The innovative comparative evaluation of LIB firms is one of the significant achievements of this research. This evaluation combines the DEA Malmquist and EBM models to determine the efficiency or inefficiency of DMUs by considering proportionate changes in inputs and outputs and the emergence of slacks. This method indicates the variety or dispersion of the data and the possibility of improving the parameters for information to the less efficient DMUs that span numerous times as well as multiple output and input variables. Additionally, this method reveals the possibility of improving parameters for inputs to the less efficient DMUs.

6. Limitations and Potential Further Research

Although DEA EBM and the DEA Malmquist model are valuable instruments for assessing performance and efficiency, their limits must be acknowledged. Subjectivity can bring bias into input and output choices in DEA EBM. Furthermore, it lacks benchmarking tools, making performance comparisons difficult.
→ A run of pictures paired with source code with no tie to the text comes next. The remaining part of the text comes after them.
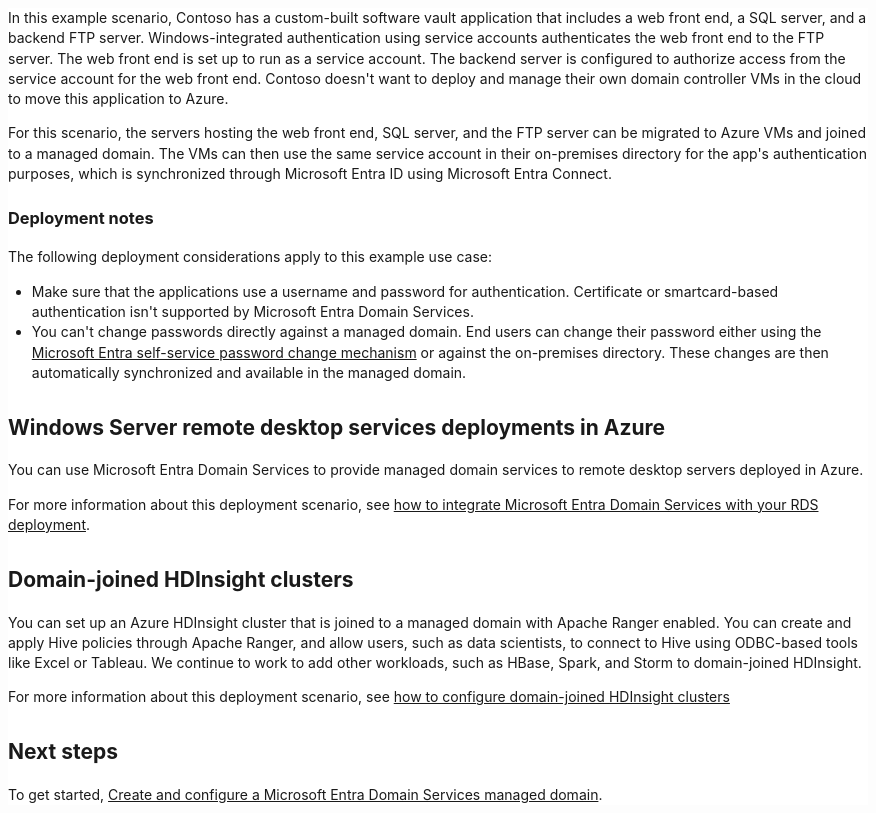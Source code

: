 In this example scenario, Contoso has a custom-built software vault application that includes a web front end, a SQL server, and a backend FTP server. Windows-integrated authentication using service accounts authenticates the web front end to the FTP server. The web front end is set up to run as a service account. The backend server is configured to authorize access from the service account for the web front end. Contoso doesn't want to deploy and manage their own domain controller VMs in the cloud to move this application to Azure.

For this scenario, the servers hosting the web front end, SQL server, and the FTP server can be migrated to Azure VMs and joined to a managed domain. The VMs can then use the same service account in their on-premises directory for the app's authentication purposes, which is synchronized through Microsoft Entra ID using Microsoft Entra Connect.

### Deployment notes

The following deployment considerations apply to this example use case:

* Make sure that the applications use a username and password for authentication. Certificate or smartcard-based authentication isn't supported by Microsoft Entra Domain Services.
* You can't change passwords directly against a managed domain. End users can change their password either using the [Microsoft Entra self-service password change mechanism][sspr] or against the on-premises directory. These changes are then automatically synchronized and available in the managed domain.

## Windows Server remote desktop services deployments in Azure

You can use Microsoft Entra Domain Services to provide managed domain services to remote desktop servers deployed in Azure.

For more information about this deployment scenario, see [how to integrate Microsoft Entra Domain Services with your RDS deployment][windows-rds].

## Domain-joined HDInsight clusters

You can set up an Azure HDInsight cluster that is joined to a managed domain with Apache Ranger enabled. You can create and apply Hive policies through Apache Ranger, and allow users, such as data scientists, to connect to Hive using ODBC-based tools like Excel or Tableau. We continue to work to add other workloads, such as HBase, Spark, and Storm to domain-joined HDInsight.

For more information about this deployment scenario, see [how to configure domain-joined HDInsight clusters][hdinsight]

## Next steps

To get started, [Create and configure a Microsoft Entra Domain Services managed domain][tutorial-create-instance].


[hdinsight]: /azure/hdinsight/domain-joined/apache-domain-joined-configure-using-azure-adds
[tutorial-create-instance]: tutorial-create-instance.md
[custom-ou]: create-ou.md
[create-gpo]: manage-group-policy.md
[sspr]: /azure/active-directory/authentication/overview-authentication#self-service-password-reset
[compare]: compare-identity-solutions.md
[azure-ad-connect]: /azure/active-directory/hybrid/connect/whatis-azure-ad-connect


[windows-rds]: /windows-server/remote/remote-desktop-services/rds-azure-adds
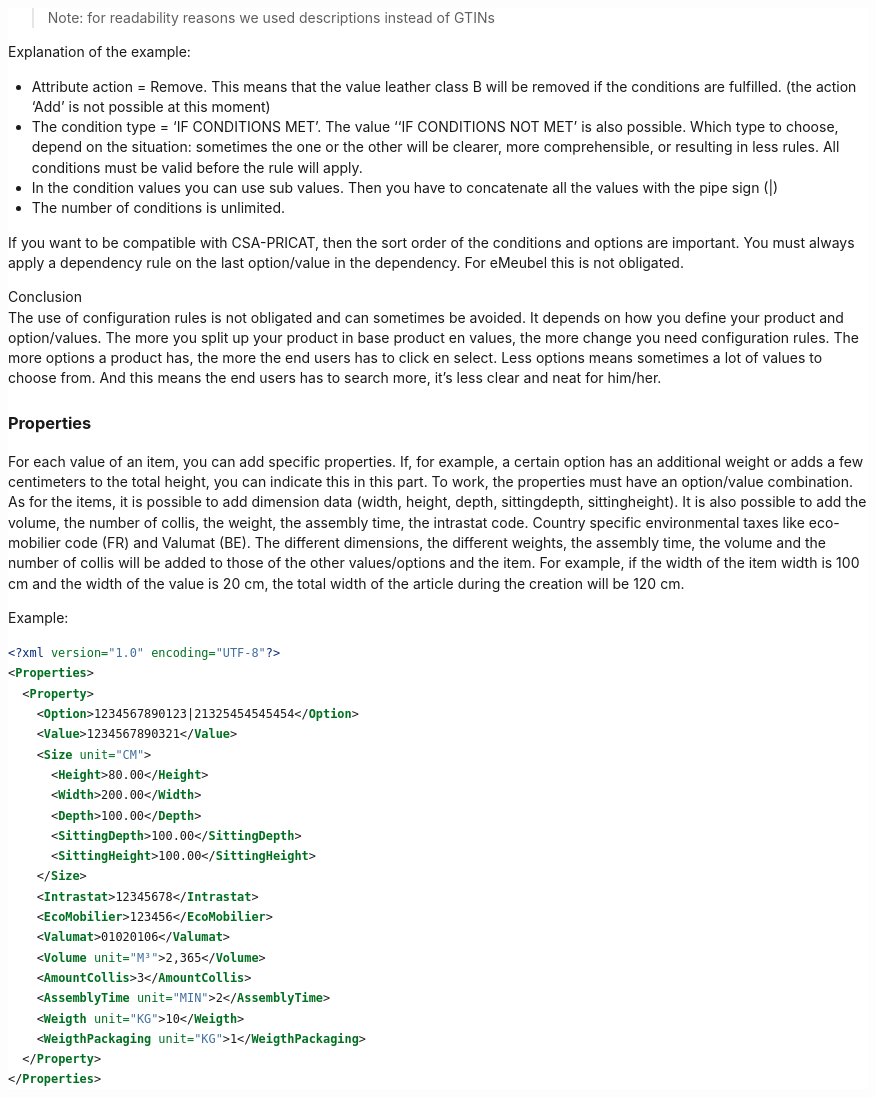 > Note: for readability reasons we used descriptions instead of GTINs

Explanation of the example:

- Attribute action = Remove. This means that the value leather class B will be removed if the conditions are fulfilled. (the action ‘Add’ is not possible at this moment)
- The condition type = ‘IF CONDITIONS MET’. The value ‘‘IF CONDITIONS NOT MET’ is also possible. Which type to choose, depend on the situation: sometimes the one or the other will be clearer, more comprehensible, or resulting in less rules. All conditions must be valid before the rule will apply.
- In the condition values you can use sub values. Then you have to concatenate all the values with the pipe sign (|)
- The number of conditions is unlimited.

If you want to be compatible with CSA-PRICAT, then the sort order of the conditions and options are important. You must always apply a dependency rule on the last option/value in the dependency.
For eMeubel this is not obligated.

Conclusion  
The use of configuration rules is not obligated and can sometimes be avoided. It depends on how you define your product and option/values. The more you split up your product in base product en values, the more change you need configuration rules. The more options a product has, the more the end users has to click en select.
Less options means sometimes a lot of values to choose from. And this means the end users has to search more, it’s less clear and neat for him/her.

### Properties

For each value of an item, you can add specific properties. If, for example, a certain option has an additional weight or adds a few centimeters to the total height, you can indicate this in this part. To work, the properties must have an option/value combination. As for the items, it is possible to add dimension data (width, height, depth, sittingdepth, sittingheight). It is also possible to add the volume, the number of collis, the weight, the assembly time, the intrastat code.
Country specific environmental taxes like eco-mobilier code (FR) and Valumat (BE).
The different dimensions, the different weights, the assembly time, the volume and the number of collis will be added to those of the other values/options and the item. For example, if the width of the item width is 100 cm and the width of the value is 20 cm, the total width of the article during the creation will be 120 cm.

Example:

```xml
<?xml version="1.0" encoding="UTF-8"?>
<Properties>
  <Property>
    <Option>1234567890123|21325454545454</Option>
    <Value>1234567890321</Value>
    <Size unit="CM">
      <Height>80.00</Height>
      <Width>200.00</Width>
      <Depth>100.00</Depth>
      <SittingDepth>100.00</SittingDepth>
      <SittingHeight>100.00</SittingHeight>
    </Size>
    <Intrastat>12345678</Intrastat>
    <EcoMobilier>123456</EcoMobilier>
    <Valumat>01020106</Valumat>
    <Volume unit="M³">2,365</Volume>
    <AmountCollis>3</AmountCollis>
    <AssemblyTime unit="MIN">2</AssemblyTime>
    <Weigth unit="KG">10</Weigth>
    <WeigthPackaging unit="KG">1</WeigthPackaging>
  </Property>
</Properties>
```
Malmquist’s paradigm implies that technology is the primary driver of productivity change, disregarding other contributing factors. Furthermore, its success depends on proper period selection to avoid incomplete or misleading outcomes. Due to data availability constraints, our analysis used a four-year time range from 2018 to 2021.

The combination of DEA EBM and the Malmquist model addresses these constraints while providing comprehensive assessment benefits. This integration makes input–output selection more objective, minimizing subjectivity in DEA EBM. The Malmquist model is used to solve the DEA EBM scalability assumption by considering fluctuations in scaling efficiency over time. Furthermore, the Malmquist model allows for performance measurement and comparison, making it simple to find areas for improvement. Combining these models provides a comprehensive analysis considering technological development and relative efficiency.

To summarize, notwithstanding its shortcomings, the combination of DEA EBM and the DEA Malmquist model provides a solid evaluation framework. This integration enhances input and output selection, addresses scaling assumptions, allows benchmarking, and offers complete performance and efficiency analysis.

The subsequent studies must consider input and output variables to provide more accurate and reliable results. Moreover, approaches to multiple-criteria decision-making (MCDM), such as TOPSIS, AHP, VIKOR, WASPAS, and COCOSO, might provide more effective answers to the problem of ordering the business units [50]. Researchers can develop more exact approaches by comparing the outcomes using the ranking similarity coefficients. The hybrid approach, which combines the DEA Malmquist and EBM models, provides a more effective and transparent evaluation process to measure companies’ performance and progress across all dimensions. This approach allows the creation of longer-term plans that contribute to the overall system’s resilience.